The reality of the last 40 years has been the growing inequality between the haves and have-nots. For complex structural and psychological reasons, inequality has dominated development in our region. Racism has justified evading it.
Once a city of middle class jobs and homes, plants moved out, automation moved in and the American Dream turned into a nightmare. In the last two decades, the unrelenting assault on the public sector has especially hit African Americans. Teachers, postal workers, police, and government employees of all sorts were laid off, let go, cut back and now find themselves with reduced pensions after a lifetime of work. This, combined with the orchestrated foreclosures that ripped through our city shifting the wealth from small homeowners to big banks has meant that nearly half the city cannot afford basic necessities.
This structural problem raises profound questions. What are our obligations to one another? How do we construct lives that ensure everyone has dignity, security, protection, and the opportunity to be productive?
The sheer magnitude of the problems should be an opportunity for new thinking about the ways we have lived and the ways we need to live if we are to have a future.
People reimagining life at the neighborhood level are creating the sustainable “culture” of Detroit every day. They are creating values of care and concern that express how deeply connected we are to one another and the earth.
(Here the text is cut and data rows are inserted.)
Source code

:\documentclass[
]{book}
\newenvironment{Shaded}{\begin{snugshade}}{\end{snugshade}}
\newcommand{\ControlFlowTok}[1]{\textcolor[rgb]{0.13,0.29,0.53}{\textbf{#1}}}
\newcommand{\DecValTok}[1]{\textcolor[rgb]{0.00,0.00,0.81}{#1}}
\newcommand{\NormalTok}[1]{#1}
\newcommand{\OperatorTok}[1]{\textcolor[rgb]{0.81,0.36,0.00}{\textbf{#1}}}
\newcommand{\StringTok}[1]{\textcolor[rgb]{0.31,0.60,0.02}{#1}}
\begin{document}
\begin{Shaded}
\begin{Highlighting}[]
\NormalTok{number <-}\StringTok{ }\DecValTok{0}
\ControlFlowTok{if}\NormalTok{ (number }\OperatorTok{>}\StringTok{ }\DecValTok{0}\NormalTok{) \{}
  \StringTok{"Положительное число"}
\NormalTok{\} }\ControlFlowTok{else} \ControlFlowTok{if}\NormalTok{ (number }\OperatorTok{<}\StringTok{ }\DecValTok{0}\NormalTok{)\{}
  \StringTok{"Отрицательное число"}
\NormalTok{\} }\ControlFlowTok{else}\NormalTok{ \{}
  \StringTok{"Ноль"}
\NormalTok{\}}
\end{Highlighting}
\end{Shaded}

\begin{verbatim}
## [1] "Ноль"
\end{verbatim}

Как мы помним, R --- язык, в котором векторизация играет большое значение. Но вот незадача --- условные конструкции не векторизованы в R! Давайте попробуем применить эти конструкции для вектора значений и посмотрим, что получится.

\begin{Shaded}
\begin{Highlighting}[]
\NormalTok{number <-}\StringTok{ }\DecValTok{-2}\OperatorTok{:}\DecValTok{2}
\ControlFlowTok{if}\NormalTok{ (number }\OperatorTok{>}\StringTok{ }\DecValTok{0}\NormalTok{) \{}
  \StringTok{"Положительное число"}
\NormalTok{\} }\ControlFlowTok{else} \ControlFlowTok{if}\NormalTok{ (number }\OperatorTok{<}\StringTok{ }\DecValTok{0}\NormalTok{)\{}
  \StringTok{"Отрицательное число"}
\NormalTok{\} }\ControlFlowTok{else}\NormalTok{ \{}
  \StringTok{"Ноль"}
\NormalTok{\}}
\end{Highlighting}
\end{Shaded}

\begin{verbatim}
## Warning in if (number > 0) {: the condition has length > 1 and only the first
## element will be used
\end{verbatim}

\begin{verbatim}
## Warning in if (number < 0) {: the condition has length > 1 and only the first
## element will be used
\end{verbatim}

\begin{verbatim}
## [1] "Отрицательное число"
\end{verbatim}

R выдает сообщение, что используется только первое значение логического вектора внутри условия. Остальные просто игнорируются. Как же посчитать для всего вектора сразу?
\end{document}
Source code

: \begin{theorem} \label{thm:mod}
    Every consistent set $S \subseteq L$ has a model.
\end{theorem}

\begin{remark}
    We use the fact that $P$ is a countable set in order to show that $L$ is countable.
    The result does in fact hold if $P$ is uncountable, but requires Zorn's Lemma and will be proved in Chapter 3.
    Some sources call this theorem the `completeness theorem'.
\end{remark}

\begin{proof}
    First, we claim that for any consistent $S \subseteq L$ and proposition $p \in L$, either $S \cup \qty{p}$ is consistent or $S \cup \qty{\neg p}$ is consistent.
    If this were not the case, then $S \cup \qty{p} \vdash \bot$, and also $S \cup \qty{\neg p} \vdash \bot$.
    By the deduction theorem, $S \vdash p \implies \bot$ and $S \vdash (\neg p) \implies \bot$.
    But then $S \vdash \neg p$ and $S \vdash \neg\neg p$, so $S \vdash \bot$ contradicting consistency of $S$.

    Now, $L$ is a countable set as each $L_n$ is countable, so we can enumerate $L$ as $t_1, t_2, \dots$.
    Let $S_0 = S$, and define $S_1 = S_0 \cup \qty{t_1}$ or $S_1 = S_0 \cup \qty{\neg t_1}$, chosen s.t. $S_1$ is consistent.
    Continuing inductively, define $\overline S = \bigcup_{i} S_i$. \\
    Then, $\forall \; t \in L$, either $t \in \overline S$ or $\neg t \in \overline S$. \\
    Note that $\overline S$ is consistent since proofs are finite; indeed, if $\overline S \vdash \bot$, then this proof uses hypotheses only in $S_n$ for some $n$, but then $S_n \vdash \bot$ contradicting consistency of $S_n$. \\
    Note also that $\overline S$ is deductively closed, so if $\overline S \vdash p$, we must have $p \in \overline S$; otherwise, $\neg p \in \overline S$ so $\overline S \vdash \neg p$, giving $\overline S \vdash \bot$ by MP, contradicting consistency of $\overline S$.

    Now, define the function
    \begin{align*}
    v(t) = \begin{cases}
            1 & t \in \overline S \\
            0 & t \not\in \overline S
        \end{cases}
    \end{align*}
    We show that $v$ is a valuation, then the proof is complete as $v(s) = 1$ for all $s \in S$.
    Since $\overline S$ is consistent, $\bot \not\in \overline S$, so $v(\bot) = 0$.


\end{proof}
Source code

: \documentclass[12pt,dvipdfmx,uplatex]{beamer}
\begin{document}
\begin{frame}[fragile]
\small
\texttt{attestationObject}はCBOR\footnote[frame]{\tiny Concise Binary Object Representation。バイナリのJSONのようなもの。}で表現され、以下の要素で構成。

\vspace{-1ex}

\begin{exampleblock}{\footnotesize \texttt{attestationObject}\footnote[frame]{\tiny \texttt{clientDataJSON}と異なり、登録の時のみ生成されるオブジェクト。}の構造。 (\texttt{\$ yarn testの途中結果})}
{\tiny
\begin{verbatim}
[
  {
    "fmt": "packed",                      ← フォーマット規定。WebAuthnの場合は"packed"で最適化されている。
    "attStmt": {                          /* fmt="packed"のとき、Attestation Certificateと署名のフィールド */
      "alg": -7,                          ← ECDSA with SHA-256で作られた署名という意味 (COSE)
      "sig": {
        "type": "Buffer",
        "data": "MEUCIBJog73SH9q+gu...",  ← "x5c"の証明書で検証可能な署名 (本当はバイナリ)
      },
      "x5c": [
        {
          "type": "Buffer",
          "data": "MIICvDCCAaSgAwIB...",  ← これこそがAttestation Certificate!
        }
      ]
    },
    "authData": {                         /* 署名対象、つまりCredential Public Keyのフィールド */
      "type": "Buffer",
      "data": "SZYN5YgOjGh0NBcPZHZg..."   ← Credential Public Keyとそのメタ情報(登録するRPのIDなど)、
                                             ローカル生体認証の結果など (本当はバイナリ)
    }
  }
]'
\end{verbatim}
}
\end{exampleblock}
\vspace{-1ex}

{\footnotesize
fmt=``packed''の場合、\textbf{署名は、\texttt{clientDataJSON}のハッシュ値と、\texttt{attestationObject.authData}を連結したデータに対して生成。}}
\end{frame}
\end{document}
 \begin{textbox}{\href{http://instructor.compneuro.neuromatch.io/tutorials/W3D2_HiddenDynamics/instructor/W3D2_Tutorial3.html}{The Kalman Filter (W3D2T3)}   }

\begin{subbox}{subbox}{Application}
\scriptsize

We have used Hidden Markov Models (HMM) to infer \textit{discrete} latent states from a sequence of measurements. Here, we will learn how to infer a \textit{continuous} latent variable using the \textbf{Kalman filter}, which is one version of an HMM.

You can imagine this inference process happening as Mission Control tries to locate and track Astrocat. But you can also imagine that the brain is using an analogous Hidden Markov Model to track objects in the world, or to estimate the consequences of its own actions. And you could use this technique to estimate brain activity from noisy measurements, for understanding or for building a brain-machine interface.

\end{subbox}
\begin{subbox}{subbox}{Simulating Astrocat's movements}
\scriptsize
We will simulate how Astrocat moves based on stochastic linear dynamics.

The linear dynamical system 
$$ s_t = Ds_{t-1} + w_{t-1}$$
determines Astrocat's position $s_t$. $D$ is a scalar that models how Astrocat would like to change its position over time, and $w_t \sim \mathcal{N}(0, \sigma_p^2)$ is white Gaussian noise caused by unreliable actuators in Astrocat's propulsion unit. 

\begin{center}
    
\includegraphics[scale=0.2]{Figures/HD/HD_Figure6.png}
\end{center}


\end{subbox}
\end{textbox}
It is time to stop pretending. We can come up with inventive ways to rebuild our city. We need a real Water Affordability Plan and we need to stop these foreclosures. No one benefits from an empty home. All of us pay the costs of evictions. We all are impoverished if we cannot find ways to ensure the dignity of everyone. But as the Mayor likes to say, we have to face reality first. We cannot afford evasions designed to protect those with power and privilege.